By Randy Barnett and Josh Blackman

When Chief Justice John Roberts administers the oath of office to the next president, he will be flanked by three, and almost four, octogenarians: Justices Ruth Bader Ginsburg (83), Antonin Scalia (80), Anthony Kennedy (80), and Stephen Breyer (77). The next president will likely have the opportunity to appoint a replacement for one, two, three, or maybe even four of those justices. These decisions will reshape the Court and how it reads the Constitution for decades to come. Republican presidential candidates will likely pledge to appoint “constitutional conservatives” to the bench—which ought to mean judges who will be constrained by its original meaning. However, GOP presidents have filled 12 out of 18 Supreme Court vacancies over the past half-century, with disappointing results. This track record teaches five important lessons that should guide future nominations.

1. Bruising confirmation battles are worth the political capital for a lifetime appointment

Presidencies last four to eight years. A Supreme Court appointment can last three decades. Long after the names Robert Bork and Douglas Ginsburg faded from the zeitgeist, Anthony Kennedy continues to have an oversized impact on our society. President Reagan initially nominated Bork and then Ginsburg to replace the retiring Justice Lewis Powell in 1987, but after the political process chewed up both nominees, the administration turned to a moderate circuit court judge with a thin public record from Sacramento. Anthony Kennedy was easily confirmed, 97-0. Placating Joe Biden, who chaired the Senate Judiciary Committee, irreparably altered our constitutional order.
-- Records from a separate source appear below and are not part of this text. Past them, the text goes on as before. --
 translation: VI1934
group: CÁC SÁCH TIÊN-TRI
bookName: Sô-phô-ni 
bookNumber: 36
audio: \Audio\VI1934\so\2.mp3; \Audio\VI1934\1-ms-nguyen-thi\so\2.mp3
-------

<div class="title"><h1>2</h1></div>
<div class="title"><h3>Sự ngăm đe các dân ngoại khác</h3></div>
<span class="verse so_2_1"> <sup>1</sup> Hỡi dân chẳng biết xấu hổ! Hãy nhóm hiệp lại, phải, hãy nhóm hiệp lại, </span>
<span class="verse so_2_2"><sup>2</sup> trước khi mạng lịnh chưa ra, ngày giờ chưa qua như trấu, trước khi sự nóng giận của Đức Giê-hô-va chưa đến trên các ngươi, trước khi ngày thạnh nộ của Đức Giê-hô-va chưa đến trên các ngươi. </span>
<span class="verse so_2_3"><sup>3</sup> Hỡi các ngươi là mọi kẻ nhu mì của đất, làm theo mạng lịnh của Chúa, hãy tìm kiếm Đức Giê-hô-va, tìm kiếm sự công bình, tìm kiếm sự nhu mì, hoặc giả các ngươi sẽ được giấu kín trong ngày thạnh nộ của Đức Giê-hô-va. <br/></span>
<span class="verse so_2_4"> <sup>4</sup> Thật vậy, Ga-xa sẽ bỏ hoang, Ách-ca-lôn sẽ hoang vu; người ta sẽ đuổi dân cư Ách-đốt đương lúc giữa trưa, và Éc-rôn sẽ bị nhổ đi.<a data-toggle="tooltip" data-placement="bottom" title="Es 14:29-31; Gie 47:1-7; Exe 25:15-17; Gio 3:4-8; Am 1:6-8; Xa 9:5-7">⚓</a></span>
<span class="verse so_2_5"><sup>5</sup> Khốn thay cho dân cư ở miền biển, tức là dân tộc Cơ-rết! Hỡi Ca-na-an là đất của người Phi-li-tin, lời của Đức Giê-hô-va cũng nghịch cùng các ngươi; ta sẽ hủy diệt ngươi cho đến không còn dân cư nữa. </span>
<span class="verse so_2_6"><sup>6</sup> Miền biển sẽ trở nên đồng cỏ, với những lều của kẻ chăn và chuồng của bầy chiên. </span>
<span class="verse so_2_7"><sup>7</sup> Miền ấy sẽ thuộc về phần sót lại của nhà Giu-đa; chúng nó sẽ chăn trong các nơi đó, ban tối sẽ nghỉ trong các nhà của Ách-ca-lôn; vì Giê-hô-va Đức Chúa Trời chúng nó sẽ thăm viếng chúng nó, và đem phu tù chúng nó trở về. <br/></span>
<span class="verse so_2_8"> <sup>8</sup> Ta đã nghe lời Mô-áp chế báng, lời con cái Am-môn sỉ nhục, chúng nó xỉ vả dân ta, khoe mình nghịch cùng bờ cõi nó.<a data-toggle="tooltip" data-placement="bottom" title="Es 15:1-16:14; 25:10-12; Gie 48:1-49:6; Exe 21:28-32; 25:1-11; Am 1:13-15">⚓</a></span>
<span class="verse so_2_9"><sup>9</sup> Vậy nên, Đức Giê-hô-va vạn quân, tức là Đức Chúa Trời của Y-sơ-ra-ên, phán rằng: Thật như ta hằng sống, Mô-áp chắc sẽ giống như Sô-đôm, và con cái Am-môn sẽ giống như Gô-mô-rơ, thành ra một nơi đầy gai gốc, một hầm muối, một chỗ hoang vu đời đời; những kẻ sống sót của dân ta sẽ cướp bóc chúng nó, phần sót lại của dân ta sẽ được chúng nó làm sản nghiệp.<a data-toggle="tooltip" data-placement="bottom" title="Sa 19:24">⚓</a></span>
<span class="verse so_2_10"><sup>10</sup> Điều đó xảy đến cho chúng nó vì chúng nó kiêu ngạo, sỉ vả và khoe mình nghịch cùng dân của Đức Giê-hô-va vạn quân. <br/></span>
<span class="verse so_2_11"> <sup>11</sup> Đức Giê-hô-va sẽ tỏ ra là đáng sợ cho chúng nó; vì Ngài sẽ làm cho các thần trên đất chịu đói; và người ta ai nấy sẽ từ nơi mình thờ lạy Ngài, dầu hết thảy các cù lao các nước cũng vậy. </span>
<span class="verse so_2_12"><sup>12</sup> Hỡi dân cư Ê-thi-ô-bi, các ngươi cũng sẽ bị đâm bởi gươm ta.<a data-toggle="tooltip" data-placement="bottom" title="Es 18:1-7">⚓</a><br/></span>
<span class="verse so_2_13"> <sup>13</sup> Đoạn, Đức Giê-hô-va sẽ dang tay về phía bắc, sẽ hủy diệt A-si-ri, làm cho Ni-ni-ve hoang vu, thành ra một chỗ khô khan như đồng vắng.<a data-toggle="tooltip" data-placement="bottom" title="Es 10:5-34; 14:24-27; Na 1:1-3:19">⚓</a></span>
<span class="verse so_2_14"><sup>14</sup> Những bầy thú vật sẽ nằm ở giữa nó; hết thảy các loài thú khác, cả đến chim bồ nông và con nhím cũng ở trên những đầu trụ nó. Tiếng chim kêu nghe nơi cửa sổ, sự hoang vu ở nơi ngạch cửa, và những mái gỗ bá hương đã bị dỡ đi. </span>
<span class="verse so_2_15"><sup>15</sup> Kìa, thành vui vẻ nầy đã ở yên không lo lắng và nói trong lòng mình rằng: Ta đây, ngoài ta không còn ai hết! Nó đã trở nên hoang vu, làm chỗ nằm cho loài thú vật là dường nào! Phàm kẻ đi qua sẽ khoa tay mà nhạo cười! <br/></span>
President George H. W. Bush made a similar, but even worse choice three years later. Faced with a once-in-a-generation opportunity to replace liberal lion Justice William Brennan and thereby alter the balance of the Court, Bush faltered. Instead of girding for battle and burning the political capital for what would have been a brutal hearing—a preview of what would happen to Clarence Thomas a year later—Bush punted. On the recommendation of Warren Rudman and John Sununu, he quickly selected First Circuit judge David Souter. The “stealth candidate” was easily confirmed by a vote of 90-9. He would become a solid member of the Court’s liberal bloc, retiring six months into the Obama presidency (at the relatively young age of 69), opening his seat for the nomination of Sonia Sotomayor.